## THE DATA:
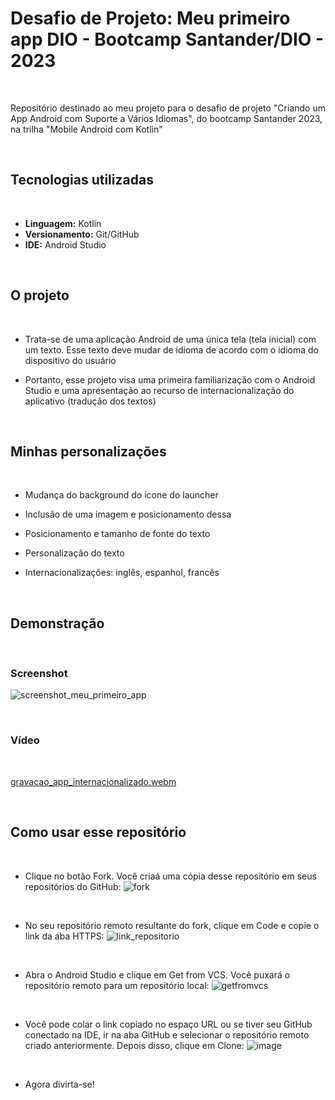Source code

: # Desafio de Projeto: Meu primeiro app DIO - Bootcamp Santander/DIO - 2023

<br>

Repositório destinado ao meu projeto para o desafio de projeto "Criando um App Android com Suporte a Vários Idiomas", do bootcamp Santander 2023, na trilha "Mobile Android com Kotlin"

<br>

## Tecnologias utilizadas

<br>

* **Linguagem:** Kotlin
* **Versionamento:** Git/GitHub
* **IDE:** Android Studio

<br>

## O projeto

<br>

* Trata-se de uma aplicação Android de uma única tela (tela inicial) com um texto. Esse texto deve mudar de idioma de acordo com o idioma do dispositivo do usuário
- Portanto, esse projeto visa uma primeira familiarização com o Android Studio e uma apresentação ao recurso de internacionalização do aplicativo (tradução dos textos)

<br>

## Minhas personalizações

<br>

* Mudança do background do ícone do launcher
- Inclusão de uma imagem e posicionamento dessa
* Posicionamento e tamanho de fonte do texto
- Personalização do texto
* Internacionalizações: inglês, espanhol, francês

<br>

## Demonstração

<br>

### Screenshot

![screenshot_meu_primeiro_app](https://github.com/jessicaraissapessoa/desafio-projeto-meu-primeiro-app--dio-bootcamp-santander-dio-2023/assets/103599234/b0de18ad-0bc6-4241-b0c8-beb9e14b0a44)

<br>

### Vídeo

<br>

[gravacao_app_internacionalizado.webm](https://github.com/jessicaraissapessoa/desafio-projeto-meu-primeiro-app--dio-bootcamp-santander-dio-2023/assets/103599234/91a9845c-936a-4e29-85b6-bc474e2f954d)

<br>

## Como usar esse repositório

<br>

* Clique no botão Fork. Você criaá uma cópia desse repositório em seus repositórios do GitHub:
![fork](https://github.com/jessicaraissapessoa/desafio-projeto-meu-primeiro-app--dio-bootcamp-santander-dio-2023/assets/103599234/56055a68-9cc8-4956-b51d-ef5d0329a5be)

<br>

* No seu repositório remoto resultante do fork, clique em Code e copie o link da aba HTTPS:
![link_repositorio](https://github.com/jessicaraissapessoa/desafio-projeto-meu-primeiro-app--dio-bootcamp-santander-dio-2023/assets/103599234/601ef9f2-63c0-4c7b-9783-5ff19c59066f)

<br>

* Abra o Android Studio e clique em Get from VCS. Você puxará o repositório remoto para um repositório local:
![getfromvcs](https://github.com/jessicaraissapessoa/desafio-projeto-meu-primeiro-app--dio-bootcamp-santander-dio-2023/assets/103599234/85446d8f-7c28-401d-bedb-a684bd7ec42b)

<br>

* Você pode colar o link copiado no espaço URL ou se tiver seu GitHub conectado na IDE, ir na aba GitHub e selecionar o repositório remoto criado anteriormente. Depois disso, clique em Clone:
![image](https://github.com/jessicaraissapessoa/desafio-projeto-meu-primeiro-app--dio-bootcamp-santander-dio-2023/assets/103599234/bc96a5ea-5e0d-48e3-8a85-824730200f02)

<br>

* Agora divirta-se!
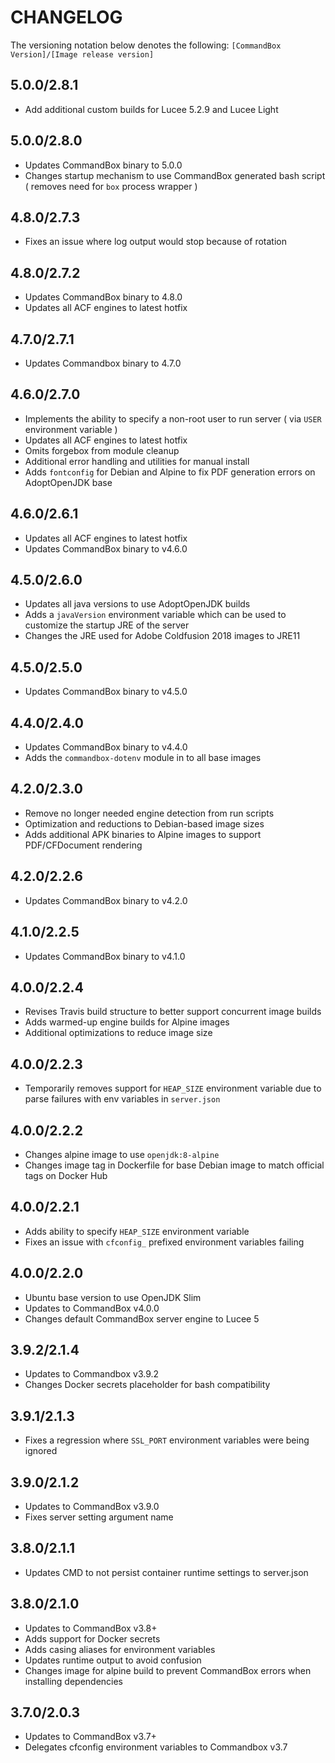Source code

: CHANGELOG
=========

The versioning notation below denotes the following:  `[CommandBox Version]/[Image release version]`
## 5.0.0/2.8.1
- Add additional custom builds for Lucee 5.2.9 and Lucee Light


## 5.0.0/2.8.0
- Updates CommandBox binary to 5.0.0
- Changes startup mechanism to use CommandBox generated bash script ( removes need for `box` process wrapper )

## 4.8.0/2.7.3
- Fixes an issue where log output would stop because of rotation

## 4.8.0/2.7.2
- Updates CommandBox binary to 4.8.0
- Updates all ACF engines to latest hotfix

## 4.7.0/2.7.1
- Updates Commandbox binary to 4.7.0

## 4.6.0/2.7.0
- Implements the ability to specify a non-root user to run server ( via `USER` environment variable )
- Updates all ACF engines to latest hotfix
- Omits forgebox from module cleanup
- Additional error handling and utilities for manual install
- Adds `fontconfig` for Debian and Alpine to fix PDF generation errors on AdoptOpenJDK base

## 4.6.0/2.6.1
- Updates all ACF engines to latest hotfix
- Updates CommandBox binary to v4.6.0

## 4.5.0/2.6.0
- Updates all java versions to use AdoptOpenJDK builds
- Adds a `javaVersion` environment variable which can be used to customize the startup JRE of the server
- Changes the JRE used for Adobe Coldfusion 2018 images to JRE11

## 4.5.0/2.5.0
- Updates CommandBox binary to v4.5.0

## 4.4.0/2.4.0
- Updates CommandBox binary to v4.4.0
- Adds the `commandbox-dotenv` module in to all base images

## 4.2.0/2.3.0
- Remove no longer needed engine detection from run scripts
- Optimization and reductions to Debian-based image sizes
- Adds additional APK binaries to Alpine images to support PDF/CFDocument rendering

## 4.2.0/2.2.6
- Updates CommandBox binary to v4.2.0

## 4.1.0/2.2.5
- Updates CommandBox binary to v4.1.0


## 4.0.0/2.2.4

- Revises Travis build structure to better support concurrent image builds
- Adds warmed-up engine builds for Alpine images
- Additional optimizations to reduce image size

## 4.0.0/2.2.3

- Temporarily removes support for `HEAP_SIZE` environment variable due to parse failures with env variables in `server.json`

## 4.0.0/2.2.2

- Changes alpine image to use `openjdk:8-alpine`
- Changes image tag in Dockerfile for base Debian image to match official tags on Docker Hub

## 4.0.0/2.2.1

- Adds ability to specify `HEAP_SIZE` environment variable
- Fixes an issue with `cfconfig_` prefixed environment variables failing

## 4.0.0/2.2.0

- Ubuntu base version to use OpenJDK Slim
- Updates to CommandBox v4.0.0
- Changes default CommandBox server engine to Lucee 5

## 3.9.2/2.1.4

- Updates to Commandbox v3.9.2
- Changes Docker secrets placeholder for bash compatibility

## 3.9.1/2.1.3

- Fixes a regression where `SSL_PORT` environment variables were being ignored


## 3.9.0/2.1.2

- Updates to CommandBox v3.9.0
- Fixes server setting argument name

## 3.8.0/2.1.1

- Updates CMD to not persist container runtime settings to server.json

## 3.8.0/2.1.0

- Updates to CommandBox v3.8+
- Adds support for Docker secrets
- Adds casing aliases for environment variables
- Updates runtime output to avoid confusion
- Changes image for alpine build to prevent CommandBox errors when installing dependencies

## 3.7.0/2.0.3

- Updates to CommandBox v3.7+
- Delegates cfconfig environment variables to Commandbox v3.7

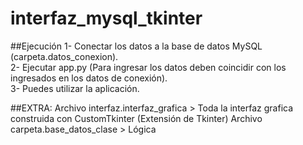 # interfaz_mysql_tkinter

##Ejecución
1- Conectar los datos a la base de datos MySQL (carpeta.datos_conexion).  
2- Ejecutar app.py (Para ingresar los datos deben coincidir con los ingresados en los datos de conexión).  
3- Puedes utilizar la aplicación.  
 
##EXTRA:
Archivo interfaz.interfaz_grafica > Toda la interfaz grafica construida con CustomTkinter (Extensión de Tkinter)
Archivo carpeta.base_datos_clase > Lógica
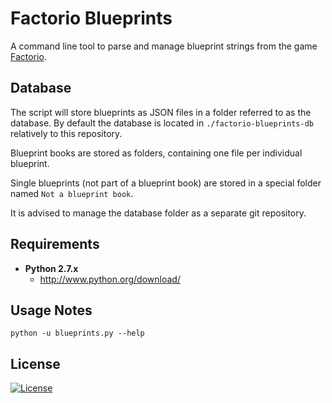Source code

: Factorio Blueprints
===================

A command line tool to parse and manage blueprint strings from the game [Factorio](https://www.factorio.com/).


## Database

The script will store blueprints as JSON files in a folder referred to as the database. By default the database is located in `./factorio-blueprints-db` relatively to this repository.

Blueprint books are stored as folders, containing one file per individual blueprint.

Single blueprints (not part of a blueprint book) are stored in a special folder named `Not a blueprint book`.

It is advised to manage the database folder as a separate git repository.


## Requirements

* __Python 2.7.x__
  * http://www.python.org/download/


## Usage Notes

`python -u blueprints.py --help`

## License

[![License](http://img.shields.io/:license-mit-blue.svg?style=flat-square)](./LICENSE)
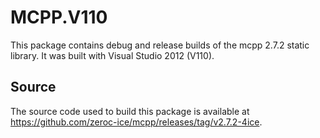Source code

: # MCPP.V110

This package contains debug and release builds of the mcpp 2.7.2 static library. It was built with Visual Studio 2012 (V110).

## Source

The source code used to build this package is available at https://github.com/zeroc-ice/mcpp/releases/tag/v2.7.2-4ice.
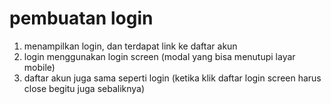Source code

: # pembuatan login
1. menampilkan login, dan terdapat link ke daftar akun
2. login menggunakan login screen (modal yang bisa menutupi layar mobile)
3. daftar akun juga sama seperti login (ketika klik daftar login screen harus close begitu juga sebaliknya)

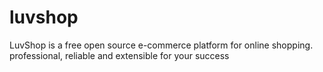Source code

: # luvshop
LuvShop is a free open source e-commerce platform for online shopping. professional, reliable and extensible for your success
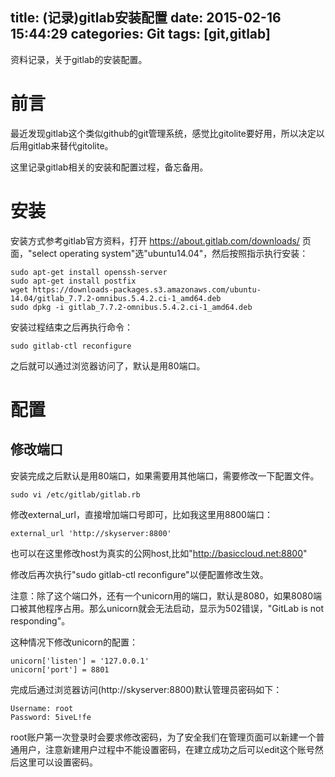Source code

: title: (记录)gitlab安装配置
date: 2015-02-16 15:44:29
categories: Git
tags: [git,gitlab]
---

资料记录，关于gitlab的安装配置。

<!--more-->

#  前言

最近发现gitlab这个类似github的git管理系统，感觉比gitolite要好用，所以决定以后用gitlab来替代gitolite。

这里记录gitlab相关的安装和配置过程，备忘备用。

# 安装

安装方式参考gitlab官方资料，打开 https://about.gitlab.com/downloads/ 页面，"select operating system"选"ubuntu14.04"，然后按照指示执行安装：

	sudo apt-get install openssh-server
	sudo apt-get install postfix
	wget https://downloads-packages.s3.amazonaws.com/ubuntu-14.04/gitlab_7.7.2-omnibus.5.4.2.ci-1_amd64.deb
	sudo dpkg -i gitlab_7.7.2-omnibus.5.4.2.ci-1_amd64.deb

安装过程结束之后再执行命令：

	sudo gitlab-ctl reconfigure

之后就可以通过浏览器访问了，默认是用80端口。

# 配置

## 修改端口

安装完成之后默认是用80端口，如果需要用其他端口，需要修改一下配置文件。

	sudo vi /etc/gitlab/gitlab.rb

修改external_url，直接增加端口号即可，比如我这里用8800端口：

	external_url 'http://skyserver:8800'

也可以在这里修改host为真实的公网host,比如"http://basiccloud.net:8800"

修改后再次执行"sudo gitlab-ctl reconfigure"以便配置修改生效。

注意：除了这个端口外，还有一个unicorn用的端口，默认是8080，如果8080端口被其他程序占用。那么unicorn就会无法启动，显示为502错误，"GitLab is not responding"。

这种情况下修改unicorn的配置：

	unicorn['listen'] = '127.0.0.1'
	unicorn['port'] = 8801

完成后通过浏览器访问(http://skyserver:8800)默认管理员密码如下：

	Username: root 
	Password: 5iveL!fe

root账户第一次登录时会要求修改密码，为了安全我们在管理页面可以新建一个普通用户，注意新建用户过程中不能设置密码，在建立成功之后可以edit这个账号然后这里可以设置密码。


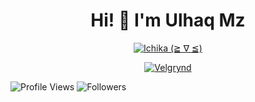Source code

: <h1 align="center">Hi! 👋 I'm Ulhaq Mz</h1>

<p align="center">
  <a href="https://t.me/ultimareall"><img src="http://readme-typing-svg.herokuapp.com?color=1C71FA&center=true&vCenter=true&multiline=false&lines=A+Noob+Coder+From+Indonesia.;Html%2C+Css%2C+Javascript.;Love+Money+and+Life+is+Needed." alt="Ichika (≧ ∇ ≦)">
</p>

<p align="center">
  <a href="https://t.me/ultimareall"><img src="https://telegra.ph/file/98f9c3d76cd4975de9db4.jpg" alt="Velgrynd"></a>
</p>

<p align="left">
  <img src="https://komarev.com/ghpvc/?username=ultimareall&color=blue&style=flat-square&label=Profile+Views" alt="Profile Views" /> <img src="https://img.shields.io/github/followers/ultimareall?label=Followers" style=" float:left, margin-right:10px" alt="Followers" />
</p>

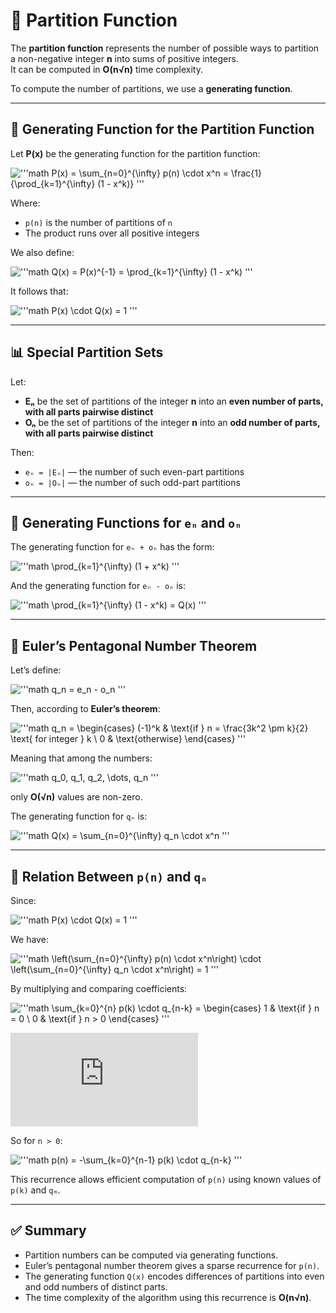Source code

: # 📌 Partition Function

The **partition function** represents the number of possible ways to partition a non-negative integer **n** into sums of positive integers.  
It can be computed in **O(n√n)** time complexity.


To compute the number of partitions, we use a **generating function**.

---

## 📐 Generating Function for the Partition Function

Let **P(x)** be the generating function for the partition function:


!['''math
P(x) = \sum_{n=0}^{\infty} p(n) \cdot x^n  
= \frac{1}{\prod_{k=1}^{\infty} (1 - x^k)}
'''](https://latex.codecogs.com/png.latex?\color{white}{P(x)%20=%20\sum_{n=0}^{\infty}%20p(n)%20\cdot%20x^n=%20\frac{1}{\prod_{k=1}^{\infty}%20(1%20-%20x^k)}})

Where:
- `p(n)` is the number of partitions of `n`
- The product runs over all positive integers

We also define:

!['''math
Q(x) = P(x)^{-1}
= \prod_{k=1}^{\infty} (1 - x^k)
'''](https://latex.codecogs.com/png.latex?\color{white}{Q(x)%20=%20P(x)^{-1}=%20\prod_{k=1}^{\infty}%20(1%20-%20x^k)})

It follows that:

!['''math
P(x) \cdot Q(x) = 1
'''](https://latex.codecogs.com/png.latex?\color{white}{P(x)%20\cdot%20Q(x)%20=%201})

---

## 📊 Special Partition Sets

Let:
- **Eₙ** be the set of partitions of the integer **n** into an **even number of parts, with all parts pairwise distinct**
- **Oₙ** be the set of partitions of the integer **n** into an **odd number of parts, with all parts pairwise distinct**

Then:
- `eₙ = |Eₙ|` — the number of such even-part partitions
- `oₙ = |Oₙ|` — the number of such odd-part partitions

---

## 📏 Generating Functions for `eₙ` and `oₙ`

The generating function for `eₙ + oₙ` has the form:

!['''math
\prod_{k=1}^{\infty} (1 + x^k)
'''](https://latex.codecogs.com/png.latex?\color{white}{\prod_{k=1}^{\infty}%20(1%20+%20x^k)})

And the generating function for `eₙ - oₙ` is:

!['''math
\prod_{k=1}^{\infty} (1 - x^k) = Q(x)
'''](https://latex.codecogs.com/png.latex?\color{white}{\prod_{k=1}^{\infty}%20(1%20-%20x^k)%20=%20Q(x)})

---

## 📖 Euler’s Pentagonal Number Theorem

Let’s define:

!['''math
q_n = e_n - o_n
'''](https://latex.codecogs.com/png.latex?\color{white}{q_n%20=%20e_n%20-%20o_n})

Then, according to **Euler’s theorem**:

!['''math
q_n =
\begin{cases}
(-1)^k & \text{if } n = \frac{3k^2 \pm k}{2} \text{ for integer } k \\
0 & \text{otherwise}
\end{cases}
'''](https://latex.codecogs.com/png.latex?\color{white}{q_n%20=\begin{cases}(-1)^k%20&%20\text{if%20}%20n%20=%20\frac{(3k%20\pm%201)k}{2}%20\text{%20for%20integer%20}%20k%20\\0%20&%20\text{otherwise}\end{cases}})

Meaning that among the numbers:

!['''math
q_0, q_1, q_2, \dots, q_n
'''](https://latex.codecogs.com/png.latex?\color{white}{q_0,%20q_1,%20q_2,%20\dots,%20q_n})

only **O(√n)** values are non-zero.

The generating function for `qₙ` is:

!['''math
Q(x) = \sum_{n=0}^{\infty} q_n \cdot x^n
'''](https://latex.codecogs.com/png.latex?\color{white}{Q(x)%20=%20\sum_{n=0}^{\infty}%20q_n%20\cdot%20x^n})

---

## 🔄 Relation Between `p(n)` and `qₙ`

Since:

!['''math
P(x) \cdot Q(x) = 1
'''](https://latex.codecogs.com/png.latex?\color{white}{P(x)%20\cdot%20Q(x)%20=%201})


We have:

![
'''math
\left(\sum_{n=0}^{\infty} p(n) \cdot x^n\right)
\cdot
\left(\sum_{n=0}^{\infty} q_n \cdot x^n\right)
= 1
'''](https://latex.codecogs.com/png.latex?\color{white}{\left%28\sum_{n=0}^{\infty}%20p%28n%29%20\cdot%20x^n\right%29\cdot\left%28\sum_{n=0}^{\infty}%20q_n%20\cdot%20x^n\right%29%3D1})

By multiplying and comparing coefficients:

!['''math
\sum_{k=0}^{n} p(k) \cdot q_{n-k} =
\begin{cases}
1 & \text{if } n = 0 \\
0 & \text{if } n > 0
\end{cases}
'''](https://latex.codecogs.com/png.latex?\color{white}{\sum_{k=0}^{n}%20p(k)%20\cdot%20q_{n-k}%20=\begin{cases}1%20&%20\text{if%20}%20n%20=%200%20\\0%20&%20\text{if%20}%20n%20>%200\end{cases}})

![test](https://latex.codecogs.com/png.latex?%5Csum_%7Bk%3D0%7D%5E%7Bn%7D%20p(k)%20%5Ccdot%20q_%7Bn-k%7D%20%3D%20%5Cbegin%7Bcases%7D%201%20%26%20%5Ctext%7Bif%20%7D%20n%20%3D%200%20%5C%5C%200%20%26%20%5Ctext%7Bif%20%7D%20n%20%3E%200%20%5Cend%7Bcases%7D)

So for `n > 0`:

!['''math
p(n) = -\sum_{k=0}^{n-1} p(k) \cdot q_{n-k}
'''](https://latex.codecogs.com/png.latex?\color{white}{p(n)%20=%20-\sum_{k=0}^{n-1}%20p(k)%20\cdot%20q_{n-k}})

This recurrence allows efficient computation of `p(n)` using known values of `p(k)` and `qₘ`.

---

## ✅ Summary

- Partition numbers can be computed via generating functions.
- Euler’s pentagonal number theorem gives a sparse recurrence for `p(n)`.
- The generating function `Q(x)` encodes differences of partitions into even and odd numbers of distinct parts.
- The time complexity of the algorithm using this recurrence is **O(n√n)**.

## AIM OF THE TASK:
Beginning with the line containing "## ✅ Summary" and ending with the last line of the listing above, return every line exactly and nothing else.

## SOLUTION BELOW:
## ✅ Summary

- Partition numbers can be computed via generating functions.
- Euler’s pentagonal number theorem gives a sparse recurrence for `p(n)`.
- The generating function `Q(x)` encodes differences of partitions into even and odd numbers of distinct parts.
- The time complexity of the algorithm using this recurrence is **O(n√n)**.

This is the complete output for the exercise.